Shadeism is defined as the discrimination against an individual on the basis of their skin tone. If history is a true indicator, one has to look at the days of slavery. A prime example of this would be the division of those who were light skinned and those who were dark skinned. The lighter toned people were considered to be far more beautiful than that of their darker counter parts. As a result, the lighter skinned people either worked closer to or inside the house. On the other hand, those who were darker, worked in the field and unlike their counterparts, had to sleep in shacks on plantation grounds.
Personally, I think the days of history has determined how we view society. As a person of a darker complexion, it tends to be harder for me to find jobs and other opportunities. Just based on looks, people already see me as a thug or a troublemaker. When in fact, I’m already a college graduate working on my second degree. The stereotypes that comes along with not only being of a darker complexion, but black in general are insurmountable. Which raises the question, is there really a difference?
In a vice.com article by Ebony-Renee Baker, Matt, a 28-year-old man of Jamaican and Portuguese descent said, “When I was younger, I was told by adults thank God you’re light skinned. However, as I began dating, I noticed that I was fetishized and exoticized. However, there are those that believe because I am light skinned that I can’t claim my blackness because I’m half white.” The most interesting thing about this article is that it not only touches on the side of those who are of a lighter complexion, but it also takes an international twist. Indonesia, a Southeast Asian country, sells products that literally brightens a person’s skin tone.
In terms of beauty, those of a lighter complexion were always placed above those that were darker. The most famous example out there doesn’t involve adults, but children. The infamous Clark Doll Experiment, further clarified how African-Americans viewed themselves. Using two different colored dolls, Kenneth and Mamie Clark, asked children which doll looked better. The doll of the lighter complexion was chosen unanimously. What makes this story sad, is that it showed America that our children are being told you have to look a certain way to be successful.

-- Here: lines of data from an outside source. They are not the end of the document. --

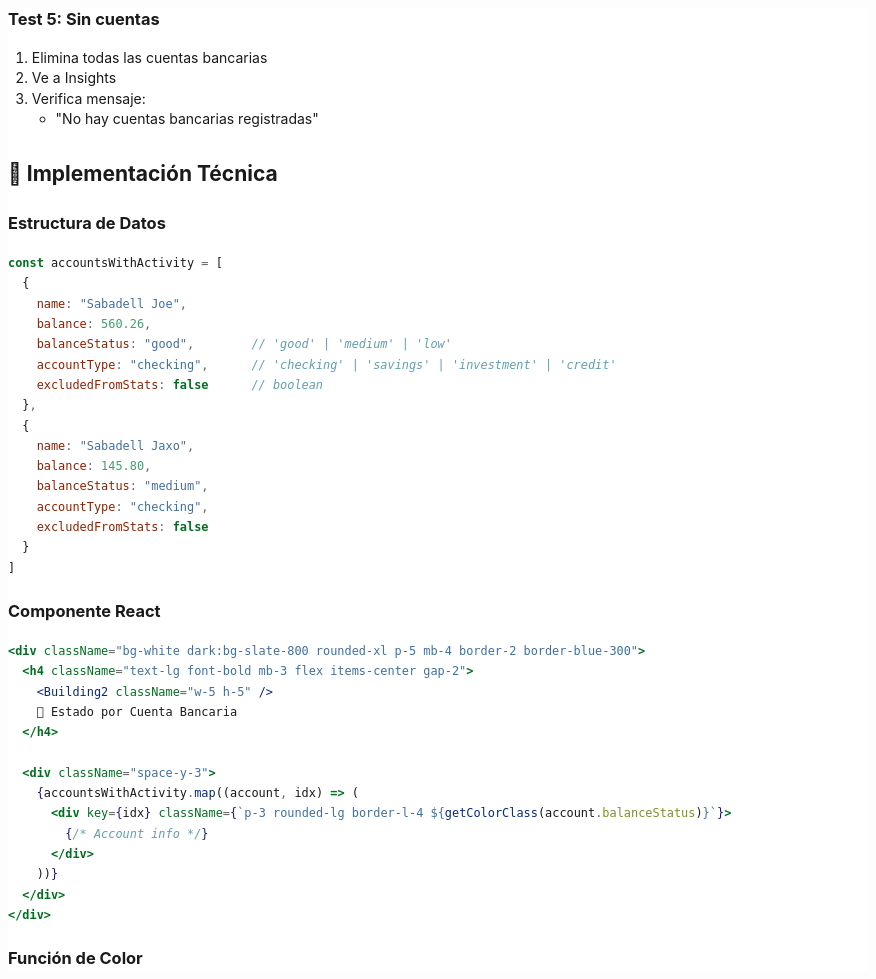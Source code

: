 ### Test 5: Sin cuentas
1. Elimina todas las cuentas bancarias
2. Ve a Insights
3. Verifica mensaje:
   - "No hay cuentas bancarias registradas"

## 🔧 Implementación Técnica

### Estructura de Datos

```javascript
const accountsWithActivity = [
  {
    name: "Sabadell Joe",
    balance: 560.26,
    balanceStatus: "good",        // 'good' | 'medium' | 'low'
    accountType: "checking",      // 'checking' | 'savings' | 'investment' | 'credit'
    excludedFromStats: false      // boolean
  },
  {
    name: "Sabadell Jaxo",
    balance: 145.80,
    balanceStatus: "medium",
    accountType: "checking",
    excludedFromStats: false
  }
]
```

### Componente React

```jsx
<div className="bg-white dark:bg-slate-800 rounded-xl p-5 mb-4 border-2 border-blue-300">
  <h4 className="text-lg font-bold mb-3 flex items-center gap-2">
    <Building2 className="w-5 h-5" />
    🏦 Estado por Cuenta Bancaria
  </h4>
  
  <div className="space-y-3">
    {accountsWithActivity.map((account, idx) => (
      <div key={idx} className={`p-3 rounded-lg border-l-4 ${getColorClass(account.balanceStatus)}`}>
        {/* Account info */}
      </div>
    ))}
  </div>
</div>
```

### Función de Color
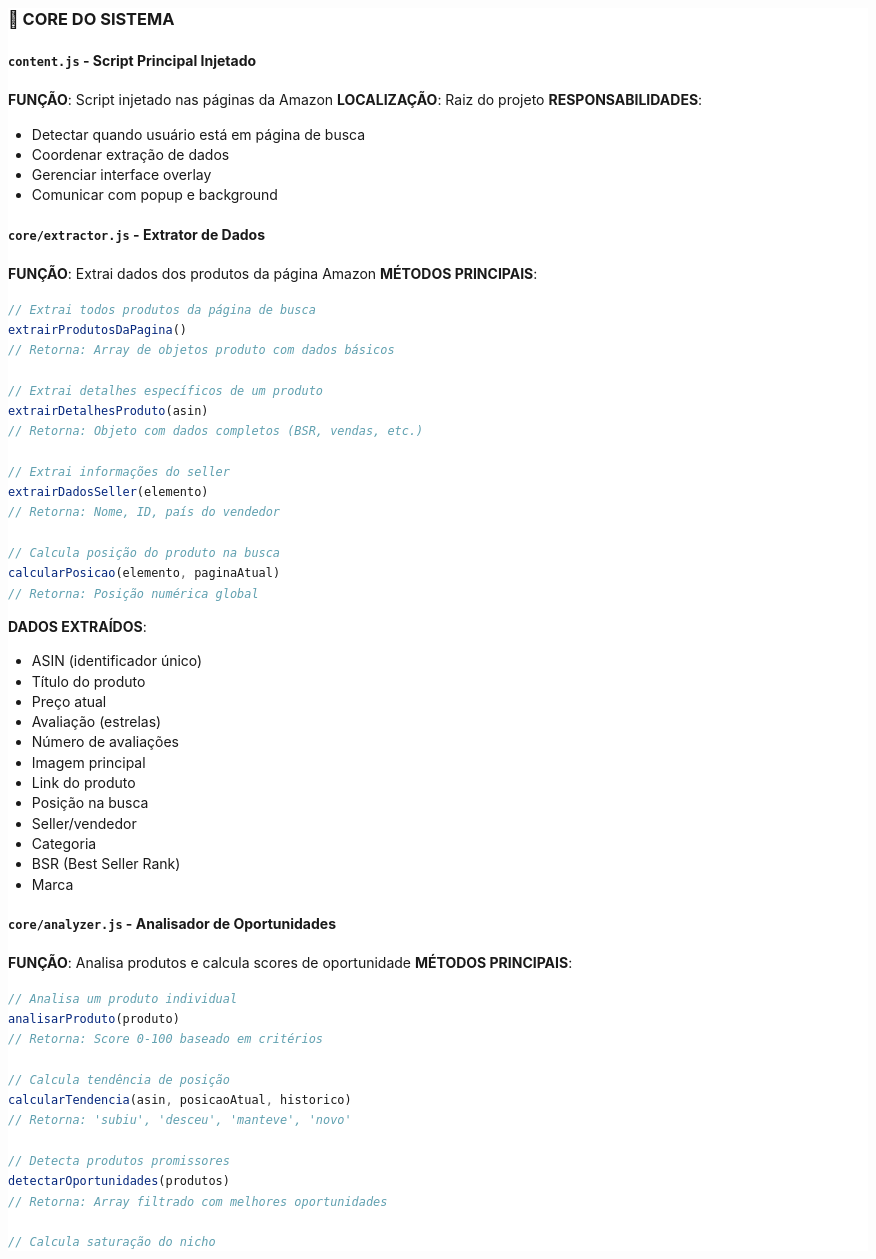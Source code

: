 ### 🔧 CORE DO SISTEMA

#### `content.js` - Script Principal Injetado
**FUNÇÃO**: Script injetado nas páginas da Amazon
**LOCALIZAÇÃO**: Raiz do projeto
**RESPONSABILIDADES**:
- Detectar quando usuário está em página de busca
- Coordenar extração de dados
- Gerenciar interface overlay
- Comunicar com popup e background

#### `core/extractor.js` - Extrator de Dados
**FUNÇÃO**: Extrai dados dos produtos da página Amazon
**MÉTODOS PRINCIPAIS**:

```javascript
// Extrai todos produtos da página de busca
extrairProdutosDaPagina()
// Retorna: Array de objetos produto com dados básicos

// Extrai detalhes específicos de um produto
extrairDetalhesProduto(asin)
// Retorna: Objeto com dados completos (BSR, vendas, etc.)

// Extrai informações do seller
extrairDadosSeller(elemento)
// Retorna: Nome, ID, país do vendedor

// Calcula posição do produto na busca
calcularPosicao(elemento, paginaAtual)
// Retorna: Posição numérica global
```

**DADOS EXTRAÍDOS**:
- ASIN (identificador único)
- Título do produto
- Preço atual
- Avaliação (estrelas)
- Número de avaliações
- Imagem principal
- Link do produto
- Posição na busca
- Seller/vendedor
- Categoria
- BSR (Best Seller Rank)
- Marca

#### `core/analyzer.js` - Analisador de Oportunidades
**FUNÇÃO**: Analisa produtos e calcula scores de oportunidade
**MÉTODOS PRINCIPAIS**:

```javascript
// Analisa um produto individual
analisarProduto(produto)
// Retorna: Score 0-100 baseado em critérios

// Calcula tendência de posição
calcularTendencia(asin, posicaoAtual, historico)
// Retorna: 'subiu', 'desceu', 'manteve', 'novo'

// Detecta produtos promissores
detectarOportunidades(produtos)
// Retorna: Array filtrado com melhores oportunidades

// Calcula saturação do nicho
```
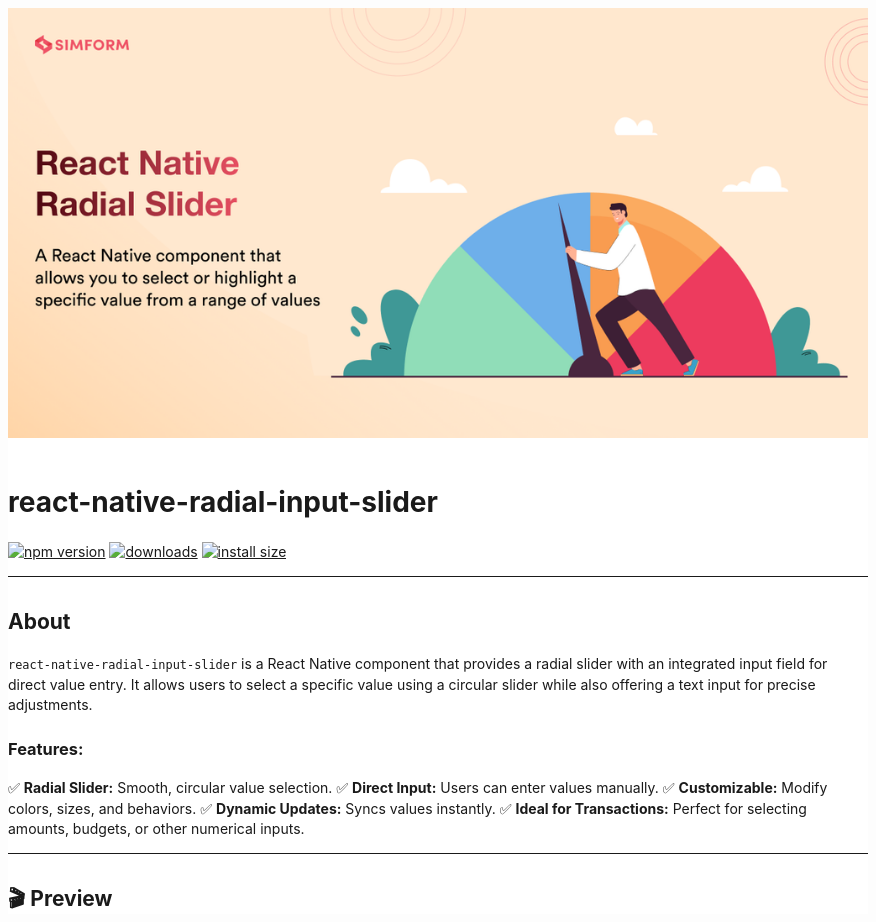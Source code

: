 ![Radial Slider](./assets/banner.png)

# react-native-radial-input-slider

[![npm version](https://img.shields.io/npm/v/react-native-radial-input-slider.svg?style=flat)](https://www.npmjs.com/package/react-native-radial-input-slider) [![downloads](https://img.shields.io/npm/dm/react-native-radial-input-slider)](https://www.npmtrends.com/react-native-radial-input-slider) [![install size](https://packagephobia.com/badge?p=react-native-radial-input-slider)](https://packagephobia.com/result?p=react-native-radial-input-slider)

---

## About

`react-native-radial-input-slider` is a React Native component that provides a radial slider with an integrated input field for direct value entry. It allows users to select a specific value using a circular slider while also offering a text input for precise adjustments.

### Features:

✅ **Radial Slider:** Smooth, circular value selection.
✅ **Direct Input:** Users can enter values manually.
✅ **Customizable:** Modify colors, sizes, and behaviors.
✅ **Dynamic Updates:** Syncs values instantly.
✅ **Ideal for Transactions:** Perfect for selecting amounts, budgets, or other numerical inputs.

---

## 🎬 Preview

Shadeism has been used as a divider between people of color for centuries. From the development of the Far East, to the Western expansion, to modern times, the war between different shades seems to be endless. Or is it? With the constant evolution of human intellect and movements of empowerment, the “war” is seemingly coming to an end. As an African-American man of a darker complexion, I have been overlooked and looked down upon by everyone imaginable. However, that doesn’t give me the right to be upset, it only gives me the right to prove people wrong. In the end, does a person’s skin tone make them more or less beautiful? Does it make them more or less intelligent? If not, why are we, the human race, putting so much emphasis on it?